Now picture, if you will, the hypothetical:

You’ll be sitting next to someone at some trendy Seattle bar, throwing back the latest hand-crafted concoction made with ethically sourced bitters and all non-GMO grain, locally distilled vodka and feel that smug satisfaction that doing something good for the environment and your local economy can be rewarding–and get you shit-faced. It makes you some sort of econaut and you start patting yourself on the back, thinking you should get a medal with this tasty, $15 drink because you’re supporting local business and local artisans and that hot bar tender in the vintage flannel, black skinny jeans and the full sleeve tats that run all the way up to his neck in an homage to his favorite comic book super heros.

Maybe you’re engaged in some lively conversation about human rights with the guy next to you who is ripping Indiana a new one for passing a law that allows for legalized discrimination on religious grounds, or for prosecuting a woman for feticide after she had a miscarriage. Maybe the subject is animal rights. Maybe it’s organic produce and “cruelty free” farming practices. Maybe he’s talking about how he withholds “War Tax” because he thinks it’s wrong to destabilize other countries just so the US can have cheap oil, or maybe he tells you, “Your taxes go to support the occupation and apartheid of Palestine. Every time Israeli military forces kill a civilian, a child, bulldoze a house, you’re money paid for that, you’re responsible, their blood is on your hands.”

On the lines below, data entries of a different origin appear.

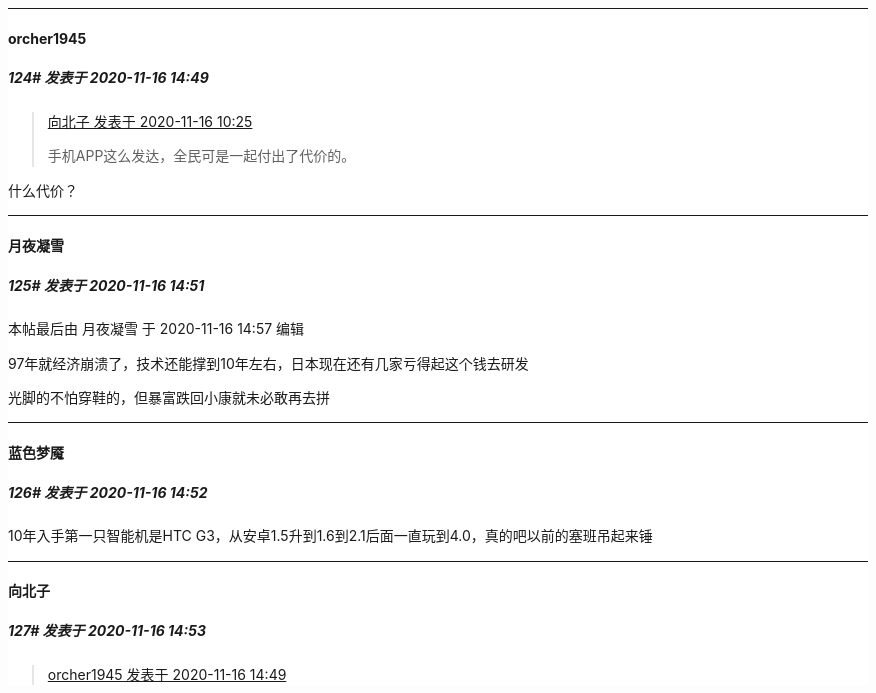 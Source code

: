 





*****

####  orcher1945  
##### 124#       发表于 2020-11-16 14:49



<blockquote><a href="httphttps://bbs.saraba1st.com/2b/forum.php?mod=redirect&amp;goto=findpost&amp;pid=49407543&amp;ptid=1972493" target="_blank">向北子 发表于 2020-11-16 10:25</a>

手机APP这么发达，全民可是一起付出了代价的。</blockquote>
什么代价？







*****

####  月夜凝雪  
##### 125#       发表于 2020-11-16 14:51



 本帖最后由 月夜凝雪 于 2020-11-16 14:57 编辑 

97年就经济崩溃了，技术还能撑到10年左右，日本现在还有几家亏得起这个钱去研发

光脚的不怕穿鞋的，但暴富跌回小康就未必敢再去拼







*****

####  蓝色梦魇  
##### 126#       发表于 2020-11-16 14:52




10年入手第一只智能机是HTC G3，从安卓1.5升到1.6到2.1后面一直玩到4.0，真的吧以前的塞班吊起来锤







*****

####  向北子  
##### 127#       发表于 2020-11-16 14:53



<blockquote><a href="httphttps://bbs.saraba1st.com/2b/forum.php?mod=redirect&amp;goto=findpost&amp;pid=49410726&amp;ptid=1972493" target="_blank">orcher1945 发表于 2020-11-16 14:49</a>

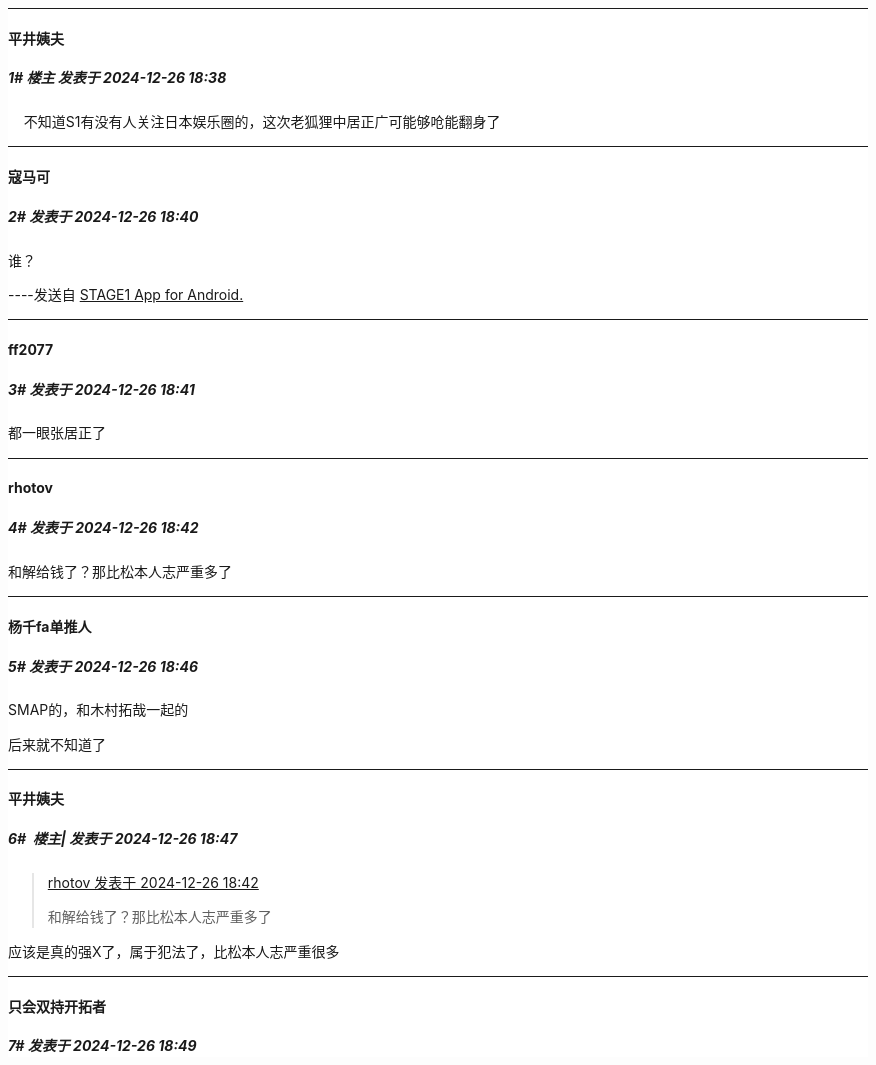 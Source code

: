 ﻿
*****

####  平井姨夫  
##### 1#       楼主       发表于 2024-12-26 18:38

    不知道S1有没有人关注日本娱乐圈的，这次老狐狸中居正广可能够呛能翻身了

*****

####  寇马可  
##### 2#       发表于 2024-12-26 18:40

谁？

----发送自 [STAGE1 App for Android.](http://stage1.5j4m.com/?1.37)

*****

####  ff2077  
##### 3#       发表于 2024-12-26 18:41

都一眼张居正了

*****

####  rhotov  
##### 4#       发表于 2024-12-26 18:42

和解给钱了？那比松本人志严重多了

*****

####  杨千fa单推人  
##### 5#       发表于 2024-12-26 18:46

SMAP的，和木村拓哉一起的

后来就不知道了

*****

####  平井姨夫  
##### 6#         楼主| 发表于 2024-12-26 18:47

<blockquote><a href="httphttps://bbs.saraba1st.com/2b/forum.php?mod=redirect&amp;goto=findpost&amp;pid=67025454&amp;ptid=2221671" target="_blank">rhotov 发表于 2024-12-26 18:42</a>

和解给钱了？那比松本人志严重多了</blockquote>
应该是真的强X了，属于犯法了，比松本人志严重很多

*****

####  只会双持开拓者  
##### 7#       发表于 2024-12-26 18:49

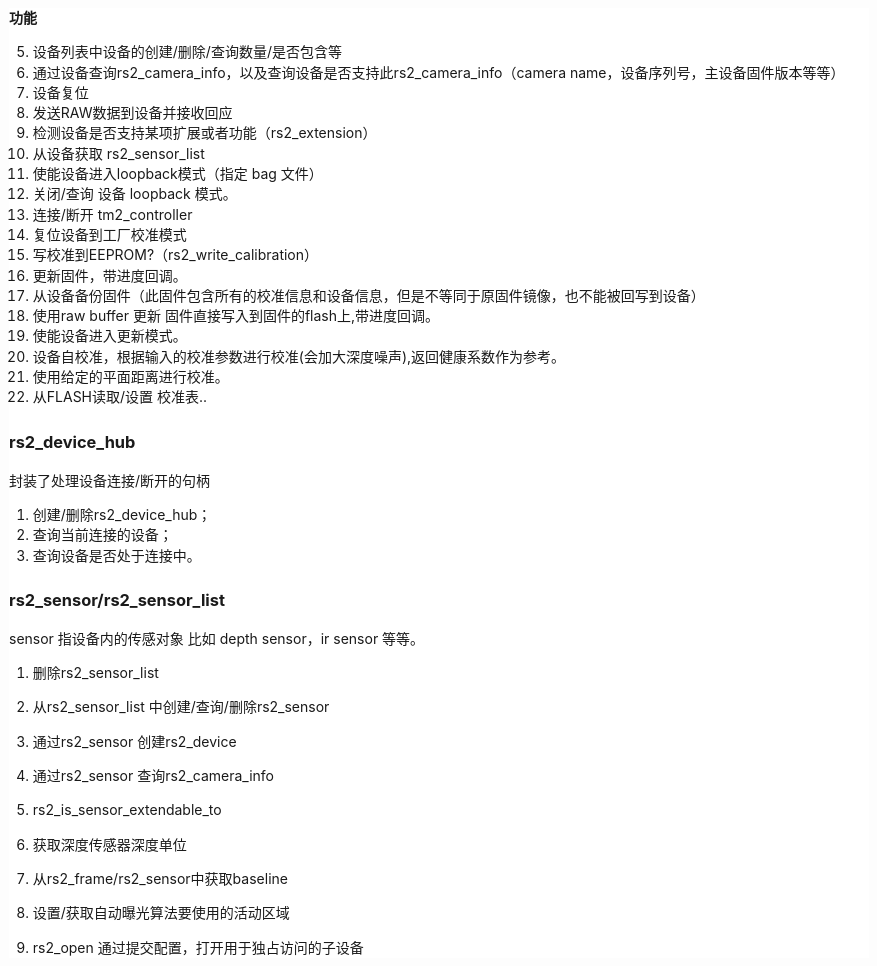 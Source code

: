 **功能**

5. 设备列表中设备的创建/删除/查询数量/是否包含等
6. 通过设备查询rs2_camera_info，以及查询设备是否支持此rs2_camera_info（camera name，设备序列号，主设备固件版本等等）
7. 设备复位
8. 发送RAW数据到设备并接收回应
9. 检测设备是否支持某项扩展或者功能（rs2_extension）
10. 从设备获取 rs2_sensor_list
11. 使能设备进入loopback模式（指定 bag 文件）
12. 关闭/查询  设备 loopback 模式。
13. 连接/断开 tm2_controller
14. 复位设备到工厂校准模式
15. 写校准到EEPROM?（rs2_write_calibration）
16. 更新固件，带进度回调。
17. 从设备备份固件（此固件包含所有的校准信息和设备信息，但是不等同于原固件镜像，也不能被回写到设备）
18. 使用raw buffer  更新 固件直接写入到固件的flash上,带进度回调。
19. 使能设备进入更新模式。
20. 设备自校准，根据输入的校准参数进行校准(会加大深度噪声),返回健康系数作为参考。
21. 使用给定的平面距离进行校准。
22. 从FLASH读取/设置 校准表..



### rs2_device_hub

封装了处理设备连接/断开的句柄



1. 创建/删除rs2_device_hub；
2. 查询当前连接的设备；
3. 查询设备是否处于连接中。





### rs2_sensor/rs2_sensor_list



sensor  指设备内的传感对象  比如 depth sensor，ir sensor 等等。



1. 删除rs2_sensor_list

2. 从rs2_sensor_list 中创建/查询/删除rs2_sensor 

3. 通过rs2_sensor  创建rs2_device

4. 通过rs2_sensor  查询rs2_camera_info

5. rs2_is_sensor_extendable_to

6. 获取深度传感器深度单位

7. 从rs2_frame/rs2_sensor中获取baseline

8. 设置/获取自动曝光算法要使用的活动区域

9. rs2_open 通过提交配置，打开用于独占访问的子设备
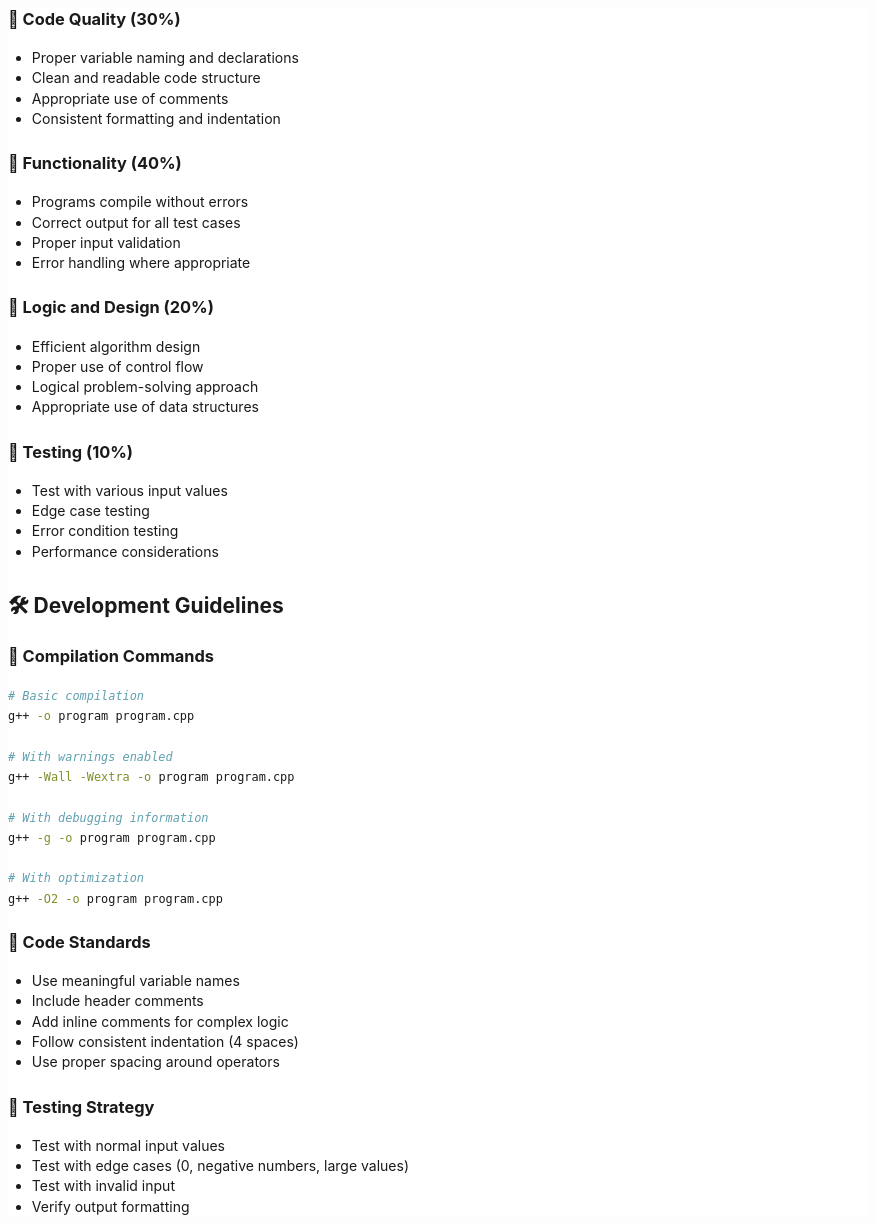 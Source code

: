 ### 🎯 Code Quality (30%)
- Proper variable naming and declarations
- Clean and readable code structure
- Appropriate use of comments
- Consistent formatting and indentation

### 🔧 Functionality (40%)
- Programs compile without errors
- Correct output for all test cases
- Proper input validation
- Error handling where appropriate

### 📝 Logic and Design (20%)
- Efficient algorithm design
- Proper use of control flow
- Logical problem-solving approach
- Appropriate use of data structures

### 🧪 Testing (10%)
- Test with various input values
- Edge case testing
- Error condition testing
- Performance considerations

## 🛠️ Development Guidelines

### 🔧 Compilation Commands
```bash
# Basic compilation
g++ -o program program.cpp

# With warnings enabled
g++ -Wall -Wextra -o program program.cpp

# With debugging information
g++ -g -o program program.cpp

# With optimization
g++ -O2 -o program program.cpp
```

### 📝 Code Standards
- Use meaningful variable names
- Include header comments
- Add inline comments for complex logic
- Follow consistent indentation (4 spaces)
- Use proper spacing around operators

### 🧪 Testing Strategy
- Test with normal input values
- Test with edge cases (0, negative numbers, large values)
- Test with invalid input
- Verify output formatting
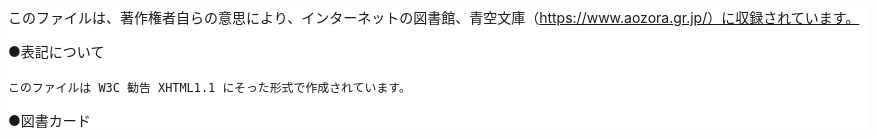 このファイルは、著作権者自らの意思により、インターネットの図書館、青空文庫（https://www.aozora.gr.jp/）に収録されています。











●表記について


	このファイルは W3C 勧告 XHTML1.1 にそった形式で作成されています。







●図書カード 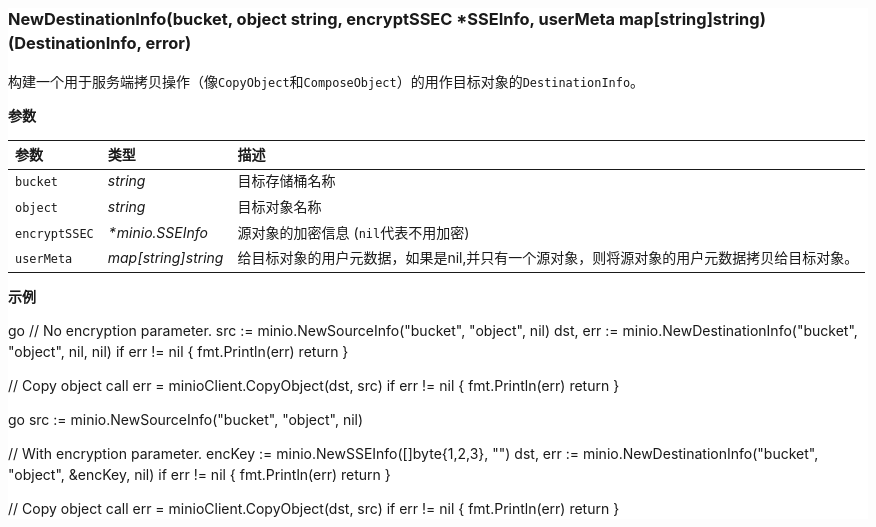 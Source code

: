 
<a name="NewDestinationInfo"></a>
### NewDestinationInfo(bucket, object string, encryptSSEC *SSEInfo, userMeta map[string]string) (DestinationInfo, error)
构建一个用于服务端拷贝操作（像`CopyObject`和`ComposeObject`）的用作目标对象的`DestinationInfo`。

__参数__

| 参数         | 类型                | 描述                                                                                                    |
| :---          | :---                | :---                                                                                                           |
| `bucket`      | _string_            | 目标存储桶名称                                                                                 |
| `object`      | _string_            | 目标对象名称                                                                                |
| `encryptSSEC` | _*minio.SSEInfo_    | 源对象的加密信息 (`nil`代表不用加密)                                               |
| `userMeta`    | _map[string]string_ | 给目标对象的用户元数据，如果是nil,并只有一个源对象，则将源对象的用户元数据拷贝给目标对象。|

__示例__

go
// No encryption parameter.
src := minio.NewSourceInfo("bucket", "object", nil)
dst, err := minio.NewDestinationInfo("bucket", "object", nil, nil)
if err != nil {
    fmt.Println(err)
    return
}

// Copy object call
err = minioClient.CopyObject(dst, src)
if err != nil {
    fmt.Println(err)
    return
}


go
src := minio.NewSourceInfo("bucket", "object", nil)

// With encryption parameter.
encKey := minio.NewSSEInfo([]byte{1,2,3}, "")
dst, err := minio.NewDestinationInfo("bucket", "object", &encKey, nil)
if err != nil {
    fmt.Println(err)
    return
}

// Copy object call
err = minioClient.CopyObject(dst, src)
if err != nil {
    fmt.Println(err)
    return
}
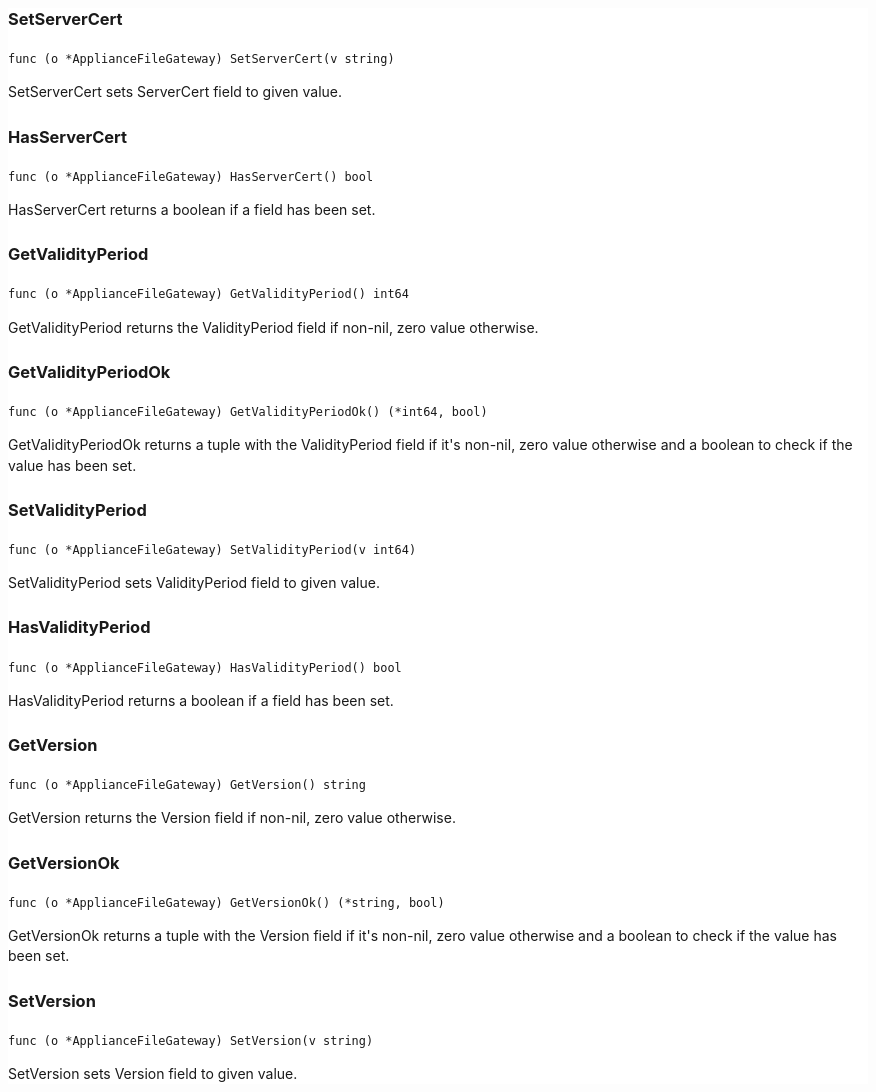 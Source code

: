 ### SetServerCert

`func (o *ApplianceFileGateway) SetServerCert(v string)`

SetServerCert sets ServerCert field to given value.

### HasServerCert

`func (o *ApplianceFileGateway) HasServerCert() bool`

HasServerCert returns a boolean if a field has been set.

### GetValidityPeriod

`func (o *ApplianceFileGateway) GetValidityPeriod() int64`

GetValidityPeriod returns the ValidityPeriod field if non-nil, zero value otherwise.

### GetValidityPeriodOk

`func (o *ApplianceFileGateway) GetValidityPeriodOk() (*int64, bool)`

GetValidityPeriodOk returns a tuple with the ValidityPeriod field if it's non-nil, zero value otherwise
and a boolean to check if the value has been set.

### SetValidityPeriod

`func (o *ApplianceFileGateway) SetValidityPeriod(v int64)`

SetValidityPeriod sets ValidityPeriod field to given value.

### HasValidityPeriod

`func (o *ApplianceFileGateway) HasValidityPeriod() bool`

HasValidityPeriod returns a boolean if a field has been set.

### GetVersion

`func (o *ApplianceFileGateway) GetVersion() string`

GetVersion returns the Version field if non-nil, zero value otherwise.

### GetVersionOk

`func (o *ApplianceFileGateway) GetVersionOk() (*string, bool)`

GetVersionOk returns a tuple with the Version field if it's non-nil, zero value otherwise
and a boolean to check if the value has been set.

### SetVersion

`func (o *ApplianceFileGateway) SetVersion(v string)`

SetVersion sets Version field to given value.
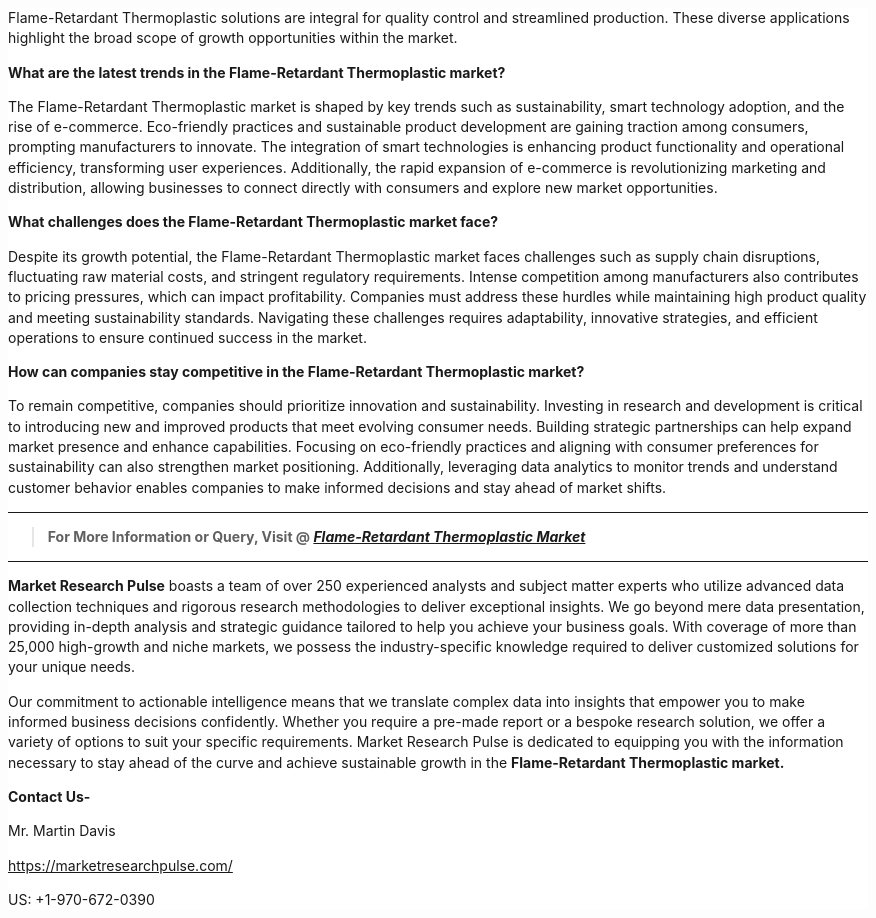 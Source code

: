Flame-Retardant Thermoplastic solutions are integral for quality control and streamlined production. These diverse applications highlight the broad scope of growth opportunities within the market.</p><p><strong>What are the latest trends in the Flame-Retardant Thermoplastic market?</strong></p><p>The Flame-Retardant Thermoplastic market is shaped by key trends such as sustainability, smart technology adoption, and the rise of e-commerce. Eco-friendly practices and sustainable product development are gaining traction among consumers, prompting manufacturers to innovate. The integration of smart technologies is enhancing product functionality and operational efficiency, transforming user experiences. Additionally, the rapid expansion of e-commerce is revolutionizing marketing and distribution, allowing businesses to connect directly with consumers and explore new market opportunities.</p><p><strong>What challenges does the Flame-Retardant Thermoplastic market face?</strong></p><p>Despite its growth potential, the Flame-Retardant Thermoplastic market faces challenges such as supply chain disruptions, fluctuating raw material costs, and stringent regulatory requirements. Intense competition among manufacturers also contributes to pricing pressures, which can impact profitability. Companies must address these hurdles while maintaining high product quality and meeting sustainability standards. Navigating these challenges requires adaptability, innovative strategies, and efficient operations to ensure continued success in the market.</p><p><strong>How can companies stay competitive in the Flame-Retardant Thermoplastic market?</strong></p><p>To remain competitive, companies should prioritize innovation and sustainability. Investing in research and development is critical to introducing new and improved products that meet evolving consumer needs. Building strategic partnerships can help expand market presence and enhance capabilities. Focusing on eco-friendly practices and aligning with consumer preferences for sustainability can also strengthen market positioning. Additionally, leveraging data analytics to monitor trends and understand customer behavior enables companies to make informed decisions and stay ahead of market shifts.</p><hr /><blockquote><p><strong>For More Information or Query, Visit @&nbsp;<em><a href="https://marketresearchpulse.com/report/51563/flame-retardant-thermoplastic-market?utm_source=Linkedin&utm_medium=0111">Flame-Retardant Thermoplastic Market</a></em></strong></p></blockquote><hr /><p><strong>Market Research Pulse</strong> boasts a team of over 250 experienced analysts and subject matter experts who utilize advanced data collection techniques and rigorous research methodologies to deliver exceptional insights. We go beyond mere data presentation, providing in-depth analysis and strategic guidance tailored to help you achieve your business goals. With coverage of more than 25,000 high-growth and niche markets, we possess the industry-specific knowledge required to deliver customized solutions for your unique needs.</p><p>Our commitment to actionable intelligence means that we translate complex data into insights that empower you to make informed business decisions confidently. Whether you require a pre-made report or a bespoke research solution, we offer a variety of options to suit your specific requirements. Market Research Pulse is dedicated to equipping you with the information necessary to stay ahead of the curve and achieve sustainable growth in the <strong>Flame-Retardant Thermoplastic market.</strong></p><p><strong>Contact Us-</strong></p><p>Mr. Martin Davis</p><p>https://marketresearchpulse.com/</p><p>US: +1-970-672-0390</p>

But when that guy leans in and asks, “Do you do coke?” all those faces in the missing posters hover in your mind’s eye and suddenly you don’t feel like you deserve that medal anymore. nd you realize for all his “activism,” he is full of shit, and contributing to the very kinds of violence that he’s supposedly standing against.

It doesn’t matter if it is cocaine or oil. Both of them have human costs. If you’re trying to save the planet and human lives, that’s awesome. Ride the bus; get a bike; buy all local products from ethical businesses that pay their employees a living wage, and treat them like people, not indentured servants; and don’t do coke–not because some D.A.R.E. officer told you not to when you were 12, and not because you might get addicted, but because you are literally supporting an industry that employs murderers to torture and murder people.